What is the best way to find all the documents where objA is the same as objB (order of keys is not important)?
Inspired by another question by @Digvijay, I was looking for a way to compare two objects on MongoDB query and could not find a relevant solution on SO.
Sample data:
[
{
objA: {a: 1, b: 2},
objB: {a: 1, b: 2}
},
{
objA: {m: "g", c: 5},
objB: {c: 5, m: "g"}
},
{
objA: {m: "g", c: 7},
objB: {c: 5, m: "g"}
},
{
objA: {m: "g", c: 7},
objB: {b: "g", c: 7}
}
]
Expected results:
[
{
objA: {a: 1, b: 2},
objB: {a: 1, b: 2}
},
{
objA: {m: "g", c: 5},
objB: {c: 5, m: "g"}
},
]
CodePudding user response:
You can do it like this:
$objectToArray- to transform objA and objB to arrays.$setEquals- to compare if above arrays have the same distinct elements.
db.collection.aggregate([
{
$match: {
$expr: {
$setEquals: [
{ $objectToArray: "$objA" },
{ $objectToArray: "$objB" }
]
}
}
}
])
CodePudding user response:
Maybe use the old-school trick of converting them into an array by $objectToArray. Use $sortArray to sort by key.
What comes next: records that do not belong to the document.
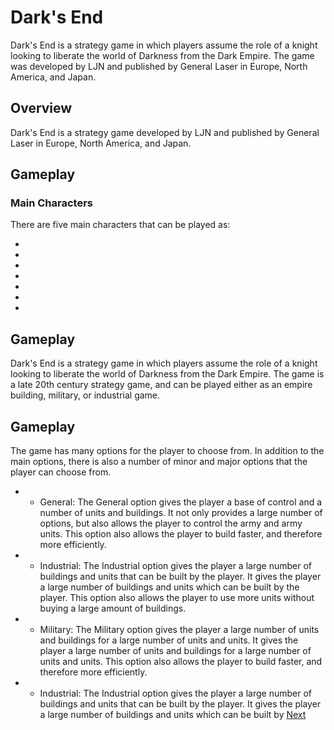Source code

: # Dark's End

Dark's End is a strategy game in which players assume the role of a knight looking to liberate the world of Darkness from the Dark Empire. The game was developed by LJN and published by General Laser in Europe, North America, and Japan.

## Overview

Dark's End is a strategy game developed by LJN and published by General Laser in Europe, North America, and Japan.

## Gameplay

### Main Characters

There are five main characters that can be played as:

*    



*    



*   



*  



*  



*  

*  

## Gameplay

Dark's End is a strategy game in which players assume the role of a knight looking to liberate the world of Darkness from the Dark Empire. The game is a late 20th century strategy game, and can be played either as an empire building, military, or industrial game.

## Gameplay

The game has many options for the player to choose from. In addition to the main options, there is also a number of minor and major options that the player can choose from.

*   - General: The General option gives the player a base of control and a number of units and buildings. It not only provides a large number of options, but also allows the player to control the army and army units. This option also allows the player to build faster, and therefore more efficiently.

*   - Industrial: The Industrial option gives the player a large number of buildings and units that can be built by the player. It gives the player a large number of buildings and units which can be built by the player. This option also allows the player to use more units without buying a large amount of buildings.

*   - Military: The Military option gives the player a large number of units and buildings for a large number of units and units. It gives the player a large number of units and buildings for a large number of units and units. This option also allows the player to build faster, and therefore more efficiently.

*   - Industrial: The Industrial option gives the player a large number of buildings and units that can be built by the player. It gives the player a large number of buildings and units which can be built by
[Next](208.md)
Compare by the sorted array to get the matches.
db.collection.aggregate([
{
$addFields: {
"sortedA": {
$sortArray: {
input: {
"$objectToArray": "$objA"
},
sortBy: {
k: 1
}
}
},
"sortedB": {
$sortArray: {
input: {
"$objectToArray": "$objB"
},
sortBy: {
k: 1
}
}
}
}
},
{
"$match": {
$expr: {
$eq: [
"$sortedA",
"$sortedB"
]
}
}
},
{
"$unset": [
"sortedA",
"sortedB"
]
}
])